Saturday, September 28, 2013

Budaya Ponten Kita

Ponten.

Hal apa yang pertama kali terlintas di benak Anda ketika mendengar kata ini? Sebagian orang mungkin merasa asing dengan kata ponten. Ponten adalah sebutan lain untuk toilet atau WC. Kata ponten itu berkembang dari bahasa daerah Jawa dan masih digunakan oleh sebagian kalangan masyarakat. 
Dalam benak kita, pasti membayangkan ponten atau toilet itu merupakan sebuah ruangan yang dilengkapi kloset, persediaan air, aman, dan higenis dan sebagaimana kita ketahui berfungsi sebagai tempat untuk membuang hajat, tempat mencuci tangan dan muka. Namun, dalam pembahasan berikut ini, ponten yang dimaksud tidak hanya terbatas pada pengertian di atas, tetapi lebih mengarah kepada budaya ponten itu sendiri.
Budaya adalah suatu cara hidup yang berkembang dan dimiliki kelompok orang dan diwariskan dari generasi ke generasi. Lantas kita berpikir budaya apakah yang dapat berkembang dari ponten.

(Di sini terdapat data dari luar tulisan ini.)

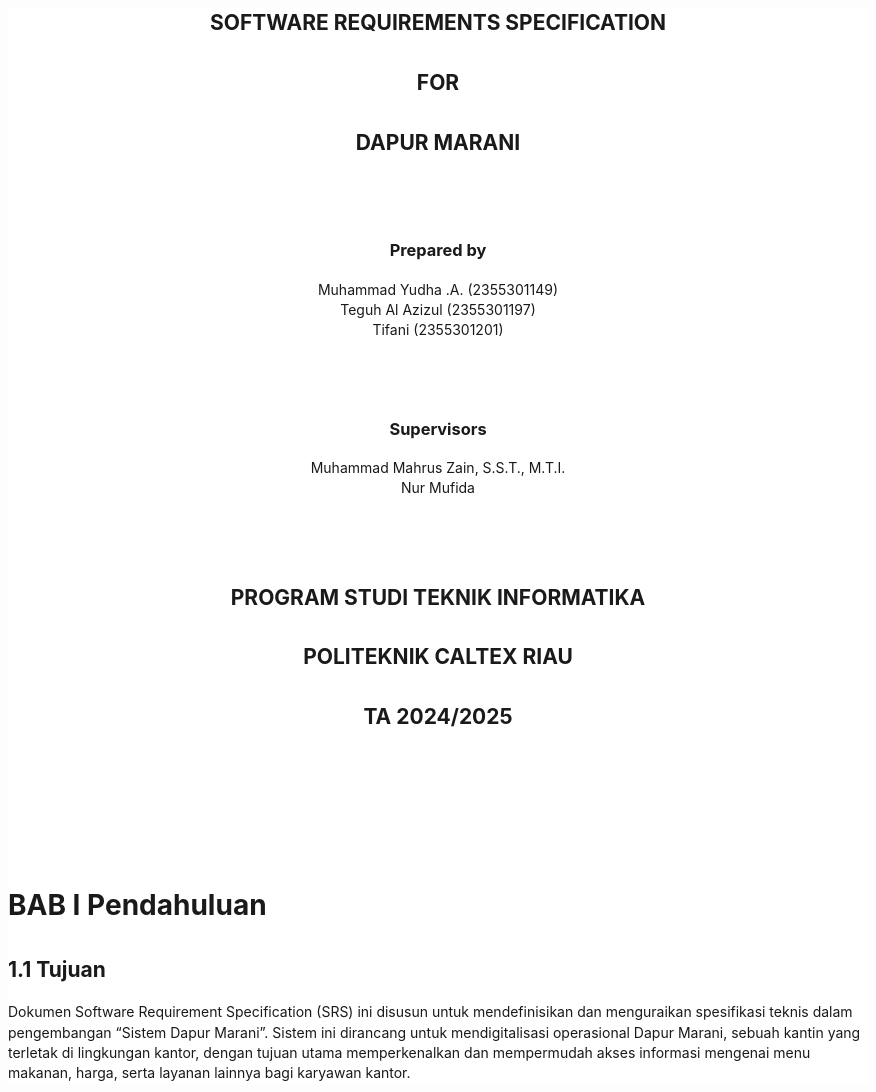 <div align="center">
  <h2>SOFTWARE REQUIREMENTS SPECIFICATION</h2>
  <h2>FOR</h2>
  <h2>DAPUR MARANI</h2>
</div>



<br><br>

<div align="center">
  <h3>Prepared by</h3>
  <p>
    Muhammad Yudha .A. (2355301149)<br>
    Teguh Al Azizul (2355301197)<br>
    Tifani (2355301201)
  </p>

    
</div>
<br><br>




<div align="center">
  <h3>Supervisors</h3>
  <p>
    Muhammad Mahrus Zain, S.S.T., M.T.I.<br>
    Nur Mufida
  </p>
</div>

<br><br>


<div align="center">
    <h2>PROGRAM STUDI TEKNIK INFORMATIKA</h2>
  <h2>POLITEKNIK CALTEX RIAU</h2>
  <h2>TA 2024/2025</h2>
</div>

<br><br>

<br><br>


# BAB I Pendahuluan

## 1.1 Tujuan

Dokumen Software Requirement Specification (SRS) ini disusun untuk mendefinisikan dan menguraikan spesifikasi teknis dalam pengembangan “Sistem Dapur Marani”. Sistem ini dirancang untuk mendigitalisasi operasional Dapur Marani, sebuah kantin yang terletak di lingkungan kantor, dengan tujuan utama memperkenalkan dan mempermudah akses informasi mengenai menu makanan, harga, serta layanan lainnya bagi karyawan kantor.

Seorang wanita muda masuk ke dalam ponten, menghampiri cermin yang ada dan mulai memperhatikan dirinya. Wanita itu merogoh sisir kecil dari dalam tas dan menata ulang rambutnya. Setelah sekian kali mencermati bayangannya di cermin, wanita itu mengeluarkan gadgetnya dan mengambil beberapa gambar dirinya dengan berbagai gaya.
Kasus seperti ini mungkin pernah kita alami, atau bahkan kita pernah melakukannya. Kebiasaan-kebiasaan ini terus berkembang dan menciptakan budaya. Budaya yang muncul melalui contoh di atas adalah budaya narsis. Budaya ini juga semakin berkembang sejak  teknologi informasi dan komunikasi tumbuh pesat di era global saat ini. Contoh kasus lainnya adalah kebiasaan ngerumpi di dalam toilet yang biasa dilakukan oleh anak sekolahan untuk menghilangkan kejenuhan di kelas.
Namun apakah kasus seperti itu terjadi di ponten yang terletak di terminal bus, atau stasiun kereta? Mungkin saja ada, tapi tidak sesering yang dapat kita lihat di mall. Ponten yang terletak di terminal bus tentunya tidak sebagus yang ada di mall-mall. Keadaannya biasa-biasa saja, tidak ada desain interior yang khusus. Mengapa? Tentu saja ponten di terminal bus dirancang sesuai dengan fungsinya. Contohnya pada terminal Bungurasih dan terminal Joyoboyo, Surabaya. Terminal ini selalu ramai dengan orang-orang yang hendak berpergian ke luar kota. Ponten menjadi kebutuhan yang mungkin pertama kali dicari oleh para penumpang. Kebanyakan dari mereka sedang terburu-buru sehingga ponten tidak digunakan sebagai tempat untuk ngerumpi apalagi narsis. Hal lain yang dapat mempengaruhi hal ini adalah kesenjangan sosial atau terjadinya perbedaan kualitas hidup. Pengguna terminal bus sebagian besar adalah masyarakat menengah kebawah sehingga ponten yang disediakan disesuaikan dengan kebiasaan hidup mereka.